**Try it:**
Set down exactly the first line of the entries and every line after it, through the line with "[[!DNL Index Exchange]](#index-exchange)".

**Information given:**

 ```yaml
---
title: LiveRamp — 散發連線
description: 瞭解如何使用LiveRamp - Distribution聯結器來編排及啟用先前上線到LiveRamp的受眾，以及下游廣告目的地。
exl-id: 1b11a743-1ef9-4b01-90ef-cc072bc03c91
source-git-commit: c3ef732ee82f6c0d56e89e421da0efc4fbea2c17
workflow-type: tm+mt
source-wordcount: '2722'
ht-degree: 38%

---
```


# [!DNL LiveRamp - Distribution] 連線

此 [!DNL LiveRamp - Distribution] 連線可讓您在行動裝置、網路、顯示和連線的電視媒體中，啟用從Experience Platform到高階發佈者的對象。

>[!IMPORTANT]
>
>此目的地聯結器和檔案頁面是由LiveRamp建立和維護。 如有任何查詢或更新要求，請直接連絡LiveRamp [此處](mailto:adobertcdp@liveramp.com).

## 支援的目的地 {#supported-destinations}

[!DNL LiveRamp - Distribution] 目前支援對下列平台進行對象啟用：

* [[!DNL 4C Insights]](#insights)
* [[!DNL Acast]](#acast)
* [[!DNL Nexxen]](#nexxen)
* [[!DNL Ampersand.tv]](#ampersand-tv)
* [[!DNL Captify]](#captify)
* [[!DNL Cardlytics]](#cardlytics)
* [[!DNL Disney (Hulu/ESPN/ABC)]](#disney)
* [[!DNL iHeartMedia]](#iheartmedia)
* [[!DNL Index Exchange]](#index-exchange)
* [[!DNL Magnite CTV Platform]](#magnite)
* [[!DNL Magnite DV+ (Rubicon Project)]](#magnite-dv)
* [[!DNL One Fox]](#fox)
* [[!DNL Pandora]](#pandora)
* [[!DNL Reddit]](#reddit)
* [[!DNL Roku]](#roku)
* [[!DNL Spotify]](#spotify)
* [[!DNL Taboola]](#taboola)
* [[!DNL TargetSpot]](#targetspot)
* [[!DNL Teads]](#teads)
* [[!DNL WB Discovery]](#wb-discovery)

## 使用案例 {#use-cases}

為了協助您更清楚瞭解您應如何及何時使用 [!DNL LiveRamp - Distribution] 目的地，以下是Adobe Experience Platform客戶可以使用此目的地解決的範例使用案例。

**Result of the task:**
 ```yaml
---
title: LiveRamp — 散發連線
description: 瞭解如何使用LiveRamp - Distribution聯結器來編排及啟用先前上線到LiveRamp的受眾，以及下游廣告目的地。
exl-id: 1b11a743-1ef9-4b01-90ef-cc072bc03c91
source-git-commit: c3ef732ee82f6c0d56e89e421da0efc4fbea2c17
workflow-type: tm+mt
source-wordcount: '2722'
ht-degree: 38%

---
```


# [!DNL LiveRamp - Distribution] 連線

此 [!DNL LiveRamp - Distribution] 連線可讓您在行動裝置、網路、顯示和連線的電視媒體中，啟用從Experience Platform到高階發佈者的對象。

>[!IMPORTANT]
>
>此目的地聯結器和檔案頁面是由LiveRamp建立和維護。 如有任何查詢或更新要求，請直接連絡LiveRamp [此處](mailto:adobertcdp@liveramp.com).

## 支援的目的地 {#supported-destinations}

[!DNL LiveRamp - Distribution] 目前支援對下列平台進行對象啟用：

* [[!DNL 4C Insights]](#insights)
* [[!DNL Acast]](#acast)
* [[!DNL Nexxen]](#nexxen)
* [[!DNL Ampersand.tv]](#ampersand-tv)
* [[!DNL Captify]](#captify)
* [[!DNL Cardlytics]](#cardlytics)
* [[!DNL Disney (Hulu/ESPN/ABC)]](#disney)
* [[!DNL iHeartMedia]](#iheartmedia)
* [[!DNL Index Exchange]](#index-exchange)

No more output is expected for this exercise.